Conventional marketing wisdom holds that predicting success in cultural markets is mostly a matter of anticipating the preferences of the millions of individual people who participate in them. From this common-sense observation, it follows that if the experts could only figure out what it was about, say, the music, songwriting and packaging of Norah Jones that appealed to so many fans, they ought to be able to replicate it at will. And indeed that’s pretty much what they try to do. That they fail so frequently implies either that they aren’t studying their own successes carefully enough or that they are not paying sufficiently close attention to the changing preferences of their audience.

The common-sense view, however, makes a big assumption: that when people make decisions about what they like, they do so independently of one another. But people almost never make decisions independently — in part because the world abounds with so many choices that we have little hope of ever finding what we want on our own; in part because we are never really sure what we want anyway; and in part because what we often want is not so much to experience the “best” of everything as it is to experience the same things as other people and thereby also experience the benefits of sharing.

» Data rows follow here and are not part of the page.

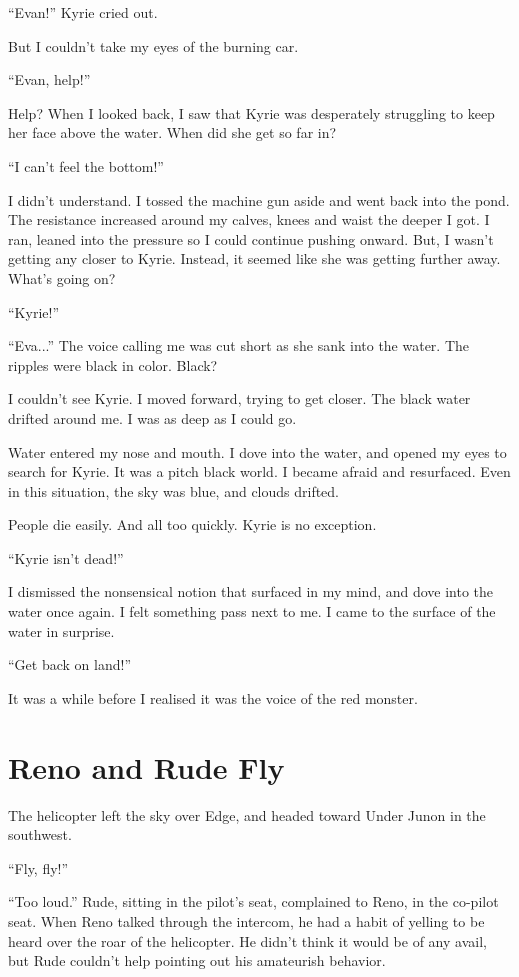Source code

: \documentclass[oneside]{book}
\begin{document}
“Evan!” Kyrie cried out.

But I couldn’t take my eyes of the burning car.

“Evan, help!”

Help? When I looked back, I saw that Kyrie was desperately struggling to keep her face above the water. When did she get so far in?

“I can’t feel the bottom!”

I didn’t understand. I tossed the machine gun aside and went back into the pond. The resistance increased around my calves, knees and waist the deeper I got. I ran, leaned into the pressure so I could continue pushing onward. But, I wasn’t getting any closer to Kyrie. Instead, it seemed like she was getting further away. What’s going on?

“Kyrie!”

“Eva...” The voice calling me was cut short as she sank into the water. The ripples were black in color. Black?

I couldn’t see Kyrie. I moved forward, trying to get closer. The black water drifted around me. I was as deep as I could go.

Water entered my nose and mouth. I dove into the water, and opened my eyes to search for Kyrie. It was a pitch black world. I became afraid and resurfaced. Even in this situation, the sky was blue, and clouds drifted.

People die easily. And all too quickly. Kyrie is no exception.

“Kyrie isn’t dead!”

I dismissed the nonsensical notion that surfaced in my mind, and dove into the water once again. I felt something pass next to me. I came to the surface of the water in surprise.

“Get back on land!”

It was a while before I realised it was the voice of the red monster.

\chapter{Reno and Rude Fly}
The helicopter left the sky over Edge, and headed toward Under Junon in the southwest.

“Fly, fly!”

“Too loud.” Rude, sitting in the pilot’s seat, complained to Reno, in the co-pilot seat. When Reno talked through the intercom, he had a habit of yelling to be heard over the roar of the helicopter. He didn’t think it would be of any avail, but Rude couldn’t help pointing out his amateurish behavior.
\end{document}
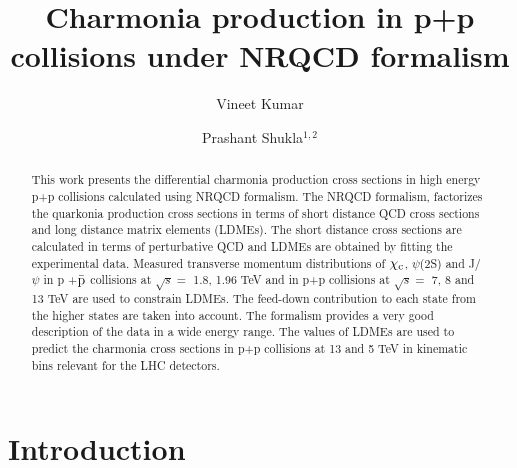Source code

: \documentclass[12pt,a4paper,final]{iopart}
\begin{document}
\title[]{Charmonia production in p+p collisions under NRQCD formalism}

\author{Vineet Kumar}
\address{Nuclear Physics Division, Bhabha Atomic Research Center, Mumbai, India}
\author{Prashant Shukla$^{1,2}$}
\address{$^{1}$Nuclear Physics Division, Bhabha Atomic Research Center, Mumbai, India}
\address{$^{2}$Homi Bhabha National Institute, Anushakti Nagar, Mumbai, India}


\begin{abstract}
  This work presents the differential charmonia production cross sections in high 
  energy p+p collisions calculated  using NRQCD formalism. The NRQCD formalism, 
  factorizes the quarkonia production cross sections in terms of short distance QCD 
  cross sections and long distance matrix elements (LDMEs). The short distance cross
  sections are calculated in terms of perturbative QCD and LDMEs are obtained by 
  fitting the experimental data. Measured transverse momentum distributions of 
  $\chi_{\rm c}$, $\psi$(2S) and J/$\psi$ in p +{$\bar {\rm p}$} collisions at $\sqrt{s}=$ 1.8, 1.96 TeV 
  and in p+p collisions at $\sqrt{s}=$  7, 8 and 13 TeV are used to constrain LDMEs. The feed-down 
  contribution to each state from the higher states are taken into account.
  The formalism provides a very good description of the data in a wide energy range. 
  The values of LDMEs are used to predict the charmonia cross sections in p+p collisions 
  at 13 and 5 TeV in kinematic bins relevant for the LHC detectors. 
\end{abstract}
\maketitle


\section{Introduction}
\end{document}
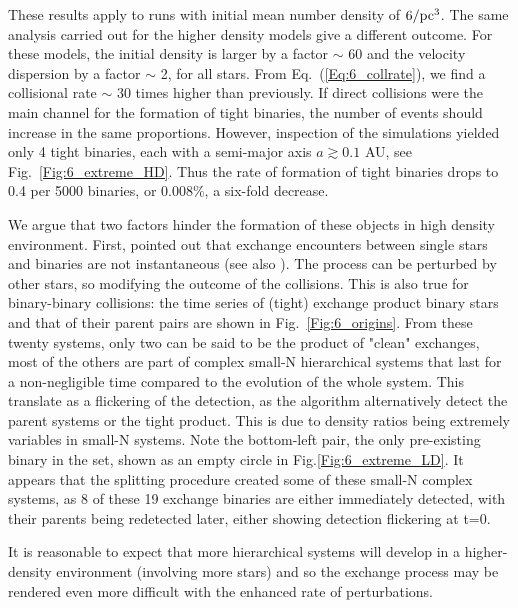 
 These results apply to runs with initial mean number density of $6 / {\textrm{pc}}^3$.  The same analysis carried out for the higher 
 density models give a different outcome. 
For these models, the initial density is larger by a factor $\sim$ 60 and the velocity dispersion  by a factor $\sim$ 2, 
for all stars. From Eq.~(\ref{Eq:6_collrate}),  we find a collisional rate  $\sim$ 30 times higher than previously. 
If direct collisions were 
the main channel for the formation of tight binaries, the number of events should  increase in the same proportions.
However, inspection of the simulations yielded only 4 tight binaries, each  with a semi-major axis $a \gtrsim 0.1$ AU, see Fig.~\ref{Fig:6_extreme_HD}. Thus the rate of formation of tight binaries drops to 0.4 per 5000 binaries, or 0.008\%, a six-fold decrease. 


We argue that two factors hinder the formation of these objects in high density environment. First, \cite{Geller2015} pointed out  that exchange encounters between single stars and binaries are not instantaneous (see also \citealt{Hut1983}).  The process can be perturbed by other stars, so modifying the outcome of the collisions. This is also true for binary-binary collisions: the time series of (tight) exchange product binary stars and that of their parent pairs are shown in Fig.~\ref{Fig:6_origins}. From these twenty systems, only two can be said to be the product of "clean" exchanges, most of the others are part of complex small-N hierarchical systems that last for a non-negligible time compared to the evolution of the whole system. This translate as a flickering of the detection, as the algorithm alternatively detect the parent systems or the tight product. This is due to density ratios being extremely variables in small-N systems. Note the bottom-left pair, the only pre-existing binary in the set, shown as an empty circle in Fig.\ref{Fig:6_extreme_LD}. It appears that the splitting procedure created some of these small-N complex systems, as 8 of these 19 exchange binaries are either immediately detected, with their parents being redetected later, either showing detection flickering at t=0. 

It is reasonable to  expect that more hierarchical systems will develop in a higher-density environment (involving more stars)  and so the exchange process may be rendered even more difficult with the enhanced rate of perturbations.



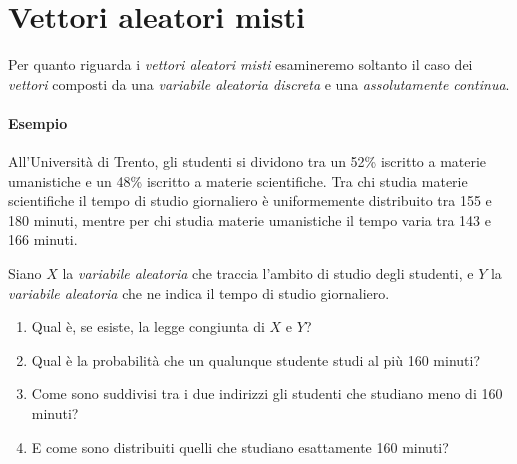 \documentclass[12pt, a4paper]{report}
\theoremstyle{definition}
\begin{document}
\section{Vettori aleatori misti}
Per quanto riguarda i \emph{vettori aleatori misti} esamineremo soltanto il caso
dei \emph{vettori} composti da una \emph{variabile aleatoria discreta} e una
\emph{assolutamente continua}.

\paragraph*{Esempio}
All'Università di Trento, gli studenti si dividono tra un 52\% iscritto a materie
umanistiche e un 48\% iscritto a materie scientifiche.
Tra chi studia materie scientifiche il tempo di studio giornaliero è uniformemente
distribuito tra 155 e 180 minuti, mentre per chi studia materie umanistiche il
tempo varia tra 143 e 166 minuti.

Siano $X$ la \emph{variabile aleatoria} che traccia l'ambito di studio degli
studenti, e $Y$ la \emph{variabile aleatoria} che ne indica il tempo di studio
giornaliero.
\begin{enumerate}
	\item Qual è, se esiste, la legge congiunta di $X$ e $Y$?
	\item Qual è la probabilità che un qualunque studente studi al più 160 minuti?
	\item Come sono suddivisi tra i due indirizzi gli studenti che studiano meno
	di 160 minuti?
	\item E come sono distribuiti quelli che studiano esattamente 160 minuti?
\end{enumerate}
\end{document}
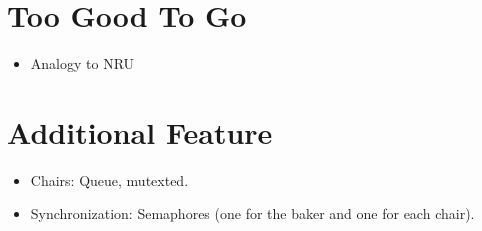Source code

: \documentclass[11pt]{article}
\begin{document}
\section{Too Good To Go}
\label{sec:org77d5be8}
\begin{itemize}
\item Analogy to NRU\\
\end{itemize}

\section{Additional Feature}
\label{sec:org289e06e}
\begin{itemize}
\item Chairs: Queue, mutexted.\\
\item Synchronization: Semaphores (one for the baker and one for each chair).\\
\end{itemize}
\end{document}
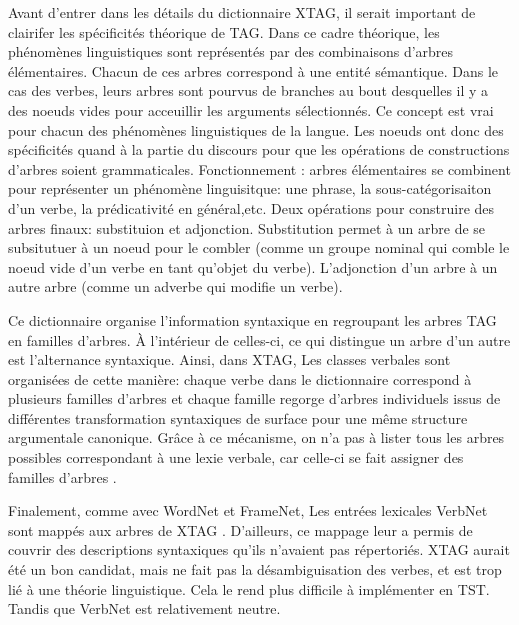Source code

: Avant d'entrer dans les détails du dictionnaire XTAG, il serait important de clairifer les spécificités théorique de \ac{TAG}. Dans ce cadre théorique, les phénomènes linguistiques sont représentés par des combinaisons d'arbres élémentaires. Chacun de ces arbres correspond à une entité sémantique. Dans le cas des verbes, leurs arbres sont pourvus de branches au bout desquelles il y a des noeuds vides pour acceuillir les arguments sélectionnés. Ce concept est vrai pour chacun des phénomènes linguistiques de la langue. Les noeuds ont donc des spécificités quand à la partie du discours pour que les opérations de constructions d'arbres soient grammaticales. Fonctionnement : arbres élémentaires se combinent pour représenter un phénomène linguisitque: une phrase, la sous-catégorisaiton d'un verbe, la prédicativité en général,etc. Deux opérations pour construire des arbres finaux: substituion et adjonction. Substitution permet à un arbre de se subsitutuer à un noeud pour le combler (comme un groupe nominal qui comble le noeud vide d'un verbe en tant qu'objet du verbe). L'adjonction d'un arbre à un autre arbre (comme un adverbe qui modifie un verbe).

Ce dictionnaire organise l'information syntaxique en regroupant les arbres \ac{TAG} en familles d'arbres. À l'intérieur de celles-ci, ce qui distingue un arbre d'un autre est l'alternance syntaxique. Ainsi, dans XTAG, Les classes verbales sont organisées de cette manière: chaque verbe dans le dictionnaire correspond à plusieurs familles d'arbres et chaque famille regorge d'arbres individuels issus de différentes transformation syntaxiques de surface pour une même structure argumentale canonique. Grâce à ce mécanisme, on n'a pas à lister tous les arbres possibles correspondant à une lexie verbale, car celle-ci se fait assigner des familles d'arbres \citep{DoranXTAGSystemWide1994}.

Finalement, comme avec WordNet et FrameNet, Les entrées lexicales VerbNet sont mappés aux arbres de XTAG \citep{W04-3326}. D'ailleurs, ce mappage leur a permis de couvrir des descriptions syntaxiques qu'ils n'avaient pas répertoriés. XTAG aurait été un bon candidat, mais ne fait pas la désambiguisation des verbes, et est trop lié à une théorie linguistique. Cela le rend plus difficile à implémenter en TST. Tandis que VerbNet est relativement neutre.

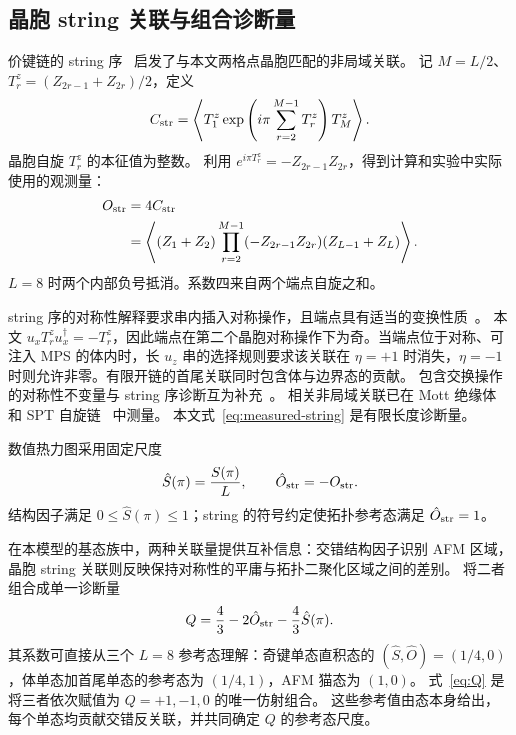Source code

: \subsection{晶胞 string 关联与组合诊断量}
\label{sec:heatmaps}

价键链的 string 序~\cite{dennijs1989preroughening} 启发了与本文两格点晶胞匹配的非局域关联。
记 $M=L/2$、$T_r^z=(Z_{2r-1}+Z_{2r})/2$，定义
\begin{equation}
C_{\rm str}=
\left\langle T_1^z
\exp\left(i\pi\sum_{r=2}^{M-1}T_r^z\right)T_M^z\right\rangle.
\label{eq:cell-string}
\end{equation}
晶胞自旋 $T_r^z$ 的本征值为整数。
利用 $e^{i\pi T_r^z}=-Z_{2r-1}Z_{2r}$，得到计算和实验中实际使用的观测量：
\begin{align}
O_{\rm str}&=4C_{\rm str}\nonumber\\
&=\left\langle (Z_1+Z_2)
\prod_{r=2}^{M-1}(-Z_{2r-1}Z_{2r})
(Z_{L-1}+Z_L)\right\rangle.
\label{eq:measured-string}
\end{align}
$L=8$ 时两个内部负号抵消。系数四来自两个端点自旋之和。

string 序的对称性解释要求串内插入对称操作，且端点具有适当的变换性质~\cite{perezgarcia2008string,pollmann2012detection}。
本文 $u_xT_r^zu_x^\dagger=-T_r^z$，因此端点在第二个晶胞对称操作下为奇。当端点位于对称、可注入 MPS 的体内时，长 $u_z$ 串的选择规则要求该关联在 $\eta=+1$ 时消失，$\eta=-1$ 时则允许非零。有限开链的首尾关联同时包含体与边界态的贡献。
包含交换操作的对称性不变量与 string 序诊断互为补充~\cite{haegeman2012order}。
相关非局域关联已在 Mott 绝缘体~\cite{endres2011observation} 和 SPT 自旋链~\cite{tan2023realizing} 中测量。
本文式~\eqref{eq:measured-string} 是有限长度诊断量。

数值热力图采用固定尺度
\begin{equation}
\hat S(\pi)=\frac{S(\pi)}{L},\qquad
\hat O_{\rm str}=-O_{\rm str}.
\label{eq:fixed-scales}
\end{equation}
结构因子满足 $0\leq\hat S(\pi)\leq1$；string 的符号约定使拓扑参考态满足 $\hat O_{\rm str}=1$。

在本模型的基态族中，两种关联量提供互补信息：交错结构因子识别 AFM 区域，晶胞 string 关联则反映保持对称性的平庸与拓扑二聚化区域之间的差别。
将二者组合成单一诊断量
\begin{equation}
Q=\frac43-2\hat O_{\rm str}-\frac43\hat S(\pi).
\label{eq:Q}
\end{equation}
其系数可直接从三个 $L=8$ 参考态理解：奇键单态直积态的 $(\hat S,\hat O)=(1/4,0)$，体单态加首尾单态的参考态为 $(1/4,1)$，AFM 猫态为 $(1,0)$。
式~\eqref{eq:Q} 是将三者依次赋值为 $Q=+1,-1,0$ 的唯一仿射组合。
这些参考值由态本身给出，每个单态均贡献交错反关联，并共同确定 $Q$ 的参考态尺度。

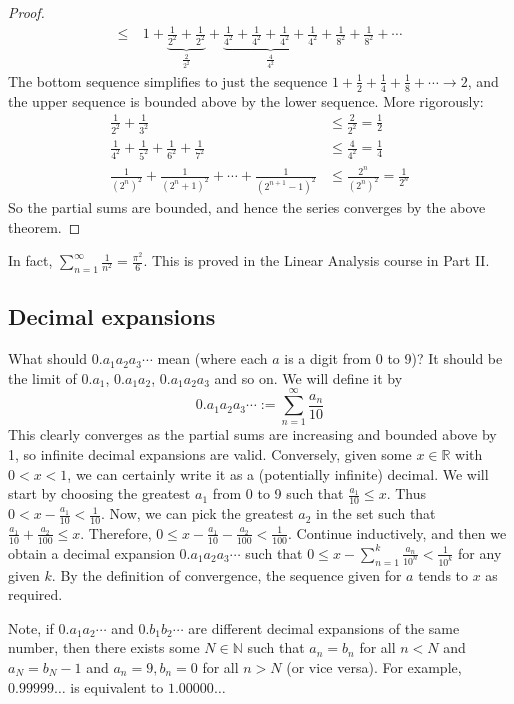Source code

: \begin{proof}
\begin{align*}
		\leq\  & 1 + \underbrace{\frac 1 {2^2} + \frac 1 {2^2}}_{\frac 2 {2^2}} + \underbrace{\frac 1 {4^2} + \frac 1 {4^2} + \frac 1 {4^2} + \frac 1 {4^2}}_{\frac 4 {4^2}} + \frac 1 {8^2} + \frac 1 {8^2} + \cdots
	\end{align*}
	The bottom sequence simplifies to just the sequence \(1 + \frac{1}{2} + \frac{1}{4} + \frac{1}{8} + \cdots \to 2\), and the upper sequence is bounded above by the lower sequence.
	More rigorously:
	\begin{align*}
		\frac{1}{2^2} + \frac{1}{3^2}                                                & \leq \frac{2}{2^2} = \frac{1}{2}         \\
		\frac{1}{4^2} + \frac{1}{5^2} + \frac{1}{6^2} + \frac{1}{7^2}                & \leq \frac{4}{4^2} = \frac{1}{4}         \\
		\frac{1}{(2^n)^2} + \frac{1}{(2^n + 1)^2} + \cdots + \frac{1}{(2^{n+1}-1)^2} & \leq \frac{2^n}{(2^n)^2} = \frac{1}{2^n}
	\end{align*}
	So the partial sums are bounded, and hence the series converges by the above theorem.
\end{proof}
In fact, \(\sum_{n=1}^\infty \frac{1}{n^2} = \frac{\pi^2}{6}\).
This is proved in the Linear Analysis course in Part II.\@

\subsection{Decimal expansions}
What should \(0.a_1a_2a_3\cdots\) mean (where each \(a\) is a digit from 0 to 9)?
It should be the limit of \(0.a_1\), \(0.a_1a_2\), \(0.a_1a_2a_3\) and so on.
We will define it by
\[
	0.a_1a_2a_3\cdots := \sum_{n=1}^\infty \frac{a_n}{10}
\]
This clearly converges as the partial sums are increasing and bounded above by 1, so infinite decimal expansions are valid.
Conversely, given some \(x \in \mathbb R\) with \(0 < x < 1\), we can certainly write it as a (potentially infinite) decimal.
We will start by choosing the greatest \(a_1\) from 0 to 9 such that \(\frac{a_1}{10} \leq x\).
Thus \(0 < x - \frac{a_1}{10} < \frac{1}{10}\).
Now, we can pick the greatest \(a_2\) in the set such that \(\frac{a_1}{10} + \frac{a_2}{100} \leq x\).
Therefore, \(0 \leq x - \frac{a_1}{10} - \frac{a_2}{100} < \frac{1}{100}\).
Continue inductively, and then we obtain a decimal expansion \(0.a_1a_2a_3\cdots\) such that \(0 \leq x - \sum_{n=1}^k \frac{a_n}{10^n} < \frac{1}{10^k}\) for any given \(k\).
By the definition of convergence, the sequence given for \(a\) tends to \(x\) as required.

Note, if \(0.a_1a_2\cdots\) and \(0.b_1b_2\cdots\) are different decimal expansions of the same number, then there exists some \(N \in \mathbb N\) such that \(a_n = b_n\) for all \(n < N\) and \(a_N = b_N - 1\) and \(a_n = 9, b_n = 0\) for all \(n > N\) (or vice versa).
For example, \(0.99999\dots\) is equivalent to \(1.00000\dots\)

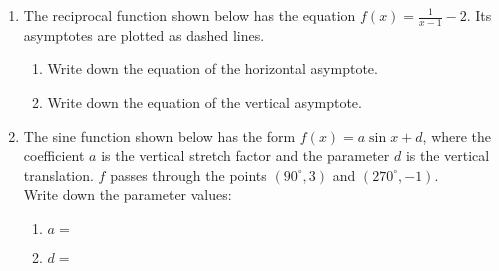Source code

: \documentclass[12pt, twoside]{article}
\begin{document}
\begin{enumerate}
\item The reciprocal function shown below has the equation $\displaystyle f(x) =\frac{1}{x-1}-2$. Its asymptotes are plotted as dashed lines.
\begin{multicols}{2}
  \begin{enumerate}
    \item Write down the equation of the horizontal asymptote. \vspace{1cm}
    \item Write down the equation of the vertical asymptote. \vspace{2cm}
  \end{enumerate}
  \begin{flushright}
\end{flushright}
\end{multicols}

\item The sine function shown below has the form $f(x)=a \sin x + d$, where the coefficient $a$ is the vertical stretch factor and the parameter $d$ is the vertical translation. $f$ passes through the points $(90^\circ, 3)$ and $(270^\circ, -1)$.\\[0.25cm] Write down the parameter values:
\begin{multicols}{2}
  \begin{enumerate}
    \item $a=$ \vspace{1cm}
    \item $d=$
  \end{enumerate}\vspace{1cm}
  \begin{center}
  \end{center}
\end{multicols}

\end{enumerate}
\end{document}
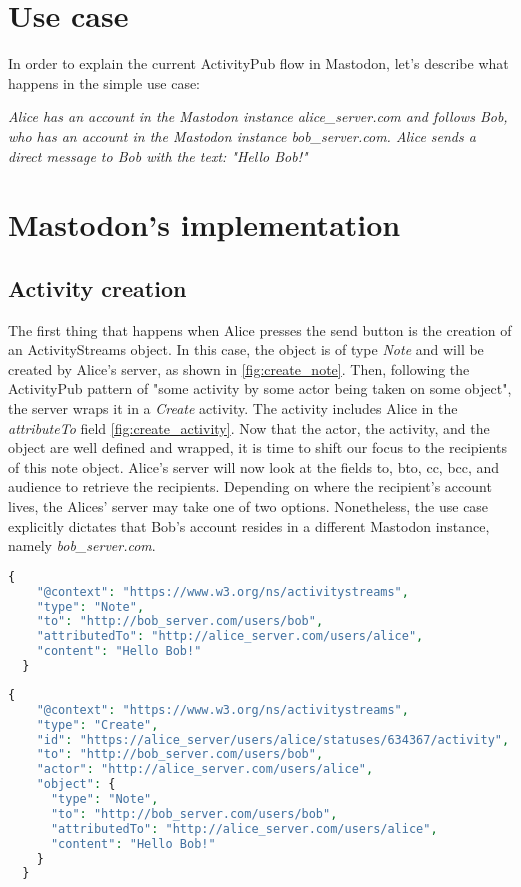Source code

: \section{Use case}\label{section:use case}
In order to explain the current ActivityPub flow in Mastodon, let's describe what happens in the simple use case:

\emph{Alice has an account in the Mastodon instance alice\_server.com and follows Bob, who has an account in the Mastodon instance bob\_server.com. Alice sends a direct message to Bob with the text: "Hello Bob!" }

\section{Mastodon's implementation}

\subsection{Activity creation}
The first thing that happens when Alice presses the send button is the creation of an ActivityStreams object. In this case, the object is of type \emph{Note} and will be created by Alice's server, as shown in \ref{fig:create_note}. Then, following the ActivityPub pattern of "some activity by some actor being taken on some object"\cite{lemmer-webber_tallon_guy_prodromou_2018}, the server wraps it in a \emph{Create} activity. The activity includes Alice in the \emph{attributeTo} field \ref{fig:create_activity}. Now that the actor, the activity, and the object are well defined and wrapped, it is time to shift our focus to the recipients of this note object. 
Alice's server will now look at the fields to, bto, cc, bcc, and audience to retrieve the recipients. Depending on where the recipient's account lives, the Alices' server may take one of two options. Nonetheless, the use case explicitly dictates that Bob's account resides in a different Mastodon instance, namely \emph{bob\_server.com}.

\lstset{style=JSONStyle}
\begin{lstlisting}[language=PHP, caption=ActivityStreams note object, label=fig:create_note]
  {
    "@context": "https://www.w3.org/ns/activitystreams",
    "type": "Note",
    "to": "http://bob_server.com/users/bob",
    "attributedTo": "http://alice_server.com/users/alice",
    "content": "Hello Bob!"
  }
\end{lstlisting}

\lstset{style=JSONStyle}
\begin{lstlisting}[language=PHP, caption=ActivityStreams create activity, label=fig:create_activity]
  {
    "@context": "https://www.w3.org/ns/activitystreams",
    "type": "Create",
    "id": "https://alice_server/users/alice/statuses/634367/activity",
    "to": "http://bob_server.com/users/bob",
    "actor": "http://alice_server.com/users/alice",
    "object": {
      "type": "Note",
      "to": "http://bob_server.com/users/bob",
      "attributedTo": "http://alice_server.com/users/alice",
      "content": "Hello Bob!"
    }
  }
\end{lstlisting}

There’s nothing wrong with these tendencies. Ultimately, we’re all social beings, and without one another to rely on, life would be not only intolerable but meaningless. Yet our mutual dependence has unexpected consequences, one of which is that if people do not make decisions independently — if even in part they like things because other people like them — then predicting hits is not only difficult but actually impossible, no matter how much you know about individual tastes.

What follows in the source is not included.